• Exercise prompt
The answer must consist of every line in the records that contains the word "policy".

[Source texts of formatted documents]
────────────────────────────────────────

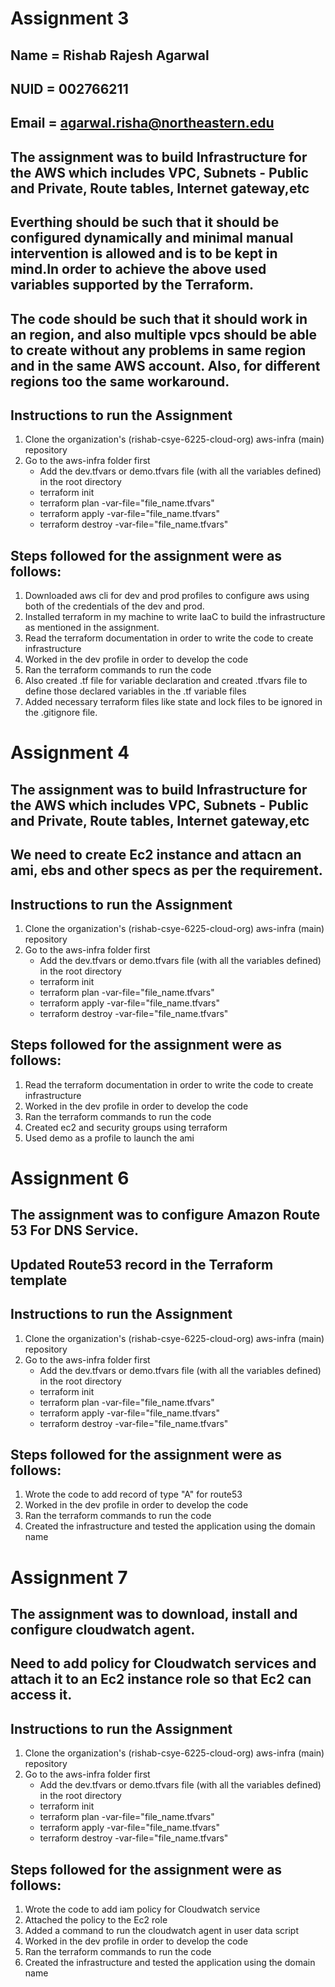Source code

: # Assignment 3

## Name = Rishab Rajesh Agarwal

## NUID = 002766211

## Email = agarwal.risha@northeastern.edu

## The assignment was to build Infrastructure for the AWS which includes VPC, Subnets - Public and Private, Route tables, Internet gateway,etc

## Everthing should be such that it should be configured dynamically and minimal manual intervention is allowed and is to be kept in mind.In order to achieve the above used variables supported by the Terraform.

## The code should be such that it should work in an region, and also multiple vpcs should be able to create without any problems in same region and in the same AWS account. Also, for different regions too the same workaround.


## Instructions to run the Assignment

1. Clone the organization's (rishab-csye-6225-cloud-org)  aws-infra (main) repository
2. Go to the aws-infra folder first 
    - Add the dev.tfvars or demo.tfvars file (with all the variables defined) in the root directory
    - terraform init
    - terraform plan -var-file="file_name.tfvars"
    - terraform apply -var-file="file_name.tfvars"
    - terraform destroy -var-file="file_name.tfvars"


## Steps followed for the assignment were as follows:
1. Downloaded aws cli for dev and prod profiles to configure aws using both of the credentials of the dev and prod. 
2. Installed terraform in my machine to write IaaC to build the infrastructure as mentioned in the assignment.  
3. Read the terraform documentation in order to write the code to create infrastructure
4. Worked in the dev profile in order to develop the code
5. Ran the terraform commands to run the code
6. Also created .tf file for variable declaration and created .tfvars file to define those declared variables in the .tf variable files
7. Added necessary terraform files like state and lock files to be ignored in the .gitignore file.



# Assignment 4

## The assignment was to build Infrastructure for the AWS which includes VPC, Subnets - Public and Private, Route tables, Internet gateway,etc 

## We need to create Ec2 instance and attacn an ami, ebs and other specs as per the requirement.


## Instructions to run the Assignment

1. Clone the organization's (rishab-csye-6225-cloud-org)  aws-infra (main) repository
2. Go to the aws-infra folder first 
    - Add the dev.tfvars or demo.tfvars file (with all the variables defined) in the root directory
    - terraform init
    - terraform plan -var-file="file_name.tfvars"
    - terraform apply -var-file="file_name.tfvars"
    - terraform destroy -var-file="file_name.tfvars"


## Steps followed for the assignment were as follows:
1. Read the terraform documentation in order to write the code to create infrastructure
2. Worked in the dev profile in order to develop the code
3. Ran the terraform commands to run the code
6. Created ec2 and security groups using terraform
7. Used demo as a profile to launch the ami


# Assignment 6

## The assignment was to configure Amazon Route 53 For DNS Service.

## Updated Route53 record in the Terraform template

## Instructions to run the Assignment

1. Clone the organization's (rishab-csye-6225-cloud-org)  aws-infra (main) repository
2. Go to the aws-infra folder first 
    - Add the dev.tfvars or demo.tfvars file (with all the variables defined) in the root directory
    - terraform init
    - terraform plan -var-file="file_name.tfvars"
    - terraform apply -var-file="file_name.tfvars"
    - terraform destroy -var-file="file_name.tfvars"


## Steps followed for the assignment were as follows:
1. Wrote the code to add record of type "A" for route53
2. Worked in the dev profile in order to develop the code
3. Ran the terraform commands to run the code
6. Created the infrastructure and tested the application using the domain name


# Assignment 7

## The assignment was to download, install and configure cloudwatch agent.

## Need to add policy for Cloudwatch services and attach it to an Ec2 instance role so that Ec2 can access it.

## Instructions to run the Assignment

1. Clone the organization's (rishab-csye-6225-cloud-org)  aws-infra (main) repository
2. Go to the aws-infra folder first 
    - Add the dev.tfvars or demo.tfvars file (with all the variables defined) in the root directory
    - terraform init
    - terraform plan -var-file="file_name.tfvars"
    - terraform apply -var-file="file_name.tfvars"
    - terraform destroy -var-file="file_name.tfvars"


## Steps followed for the assignment were as follows:
1. Wrote the code to add iam policy for Cloudwatch service
2. Attached the policy to the Ec2 role
3. Added a command to run the cloudwatch agent in user data script
4. Worked in the dev profile in order to develop the code
5. Ran the terraform commands to run the code
6. Created the infrastructure and tested the application using the domain name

────────────────────────────────────────

• Your response
## Need to add policy for Cloudwatch services and attach it to an Ec2 instance role so that Ec2 can access it.
1. Wrote the code to add iam policy for Cloudwatch service
2. Attached the policy to the Ec2 role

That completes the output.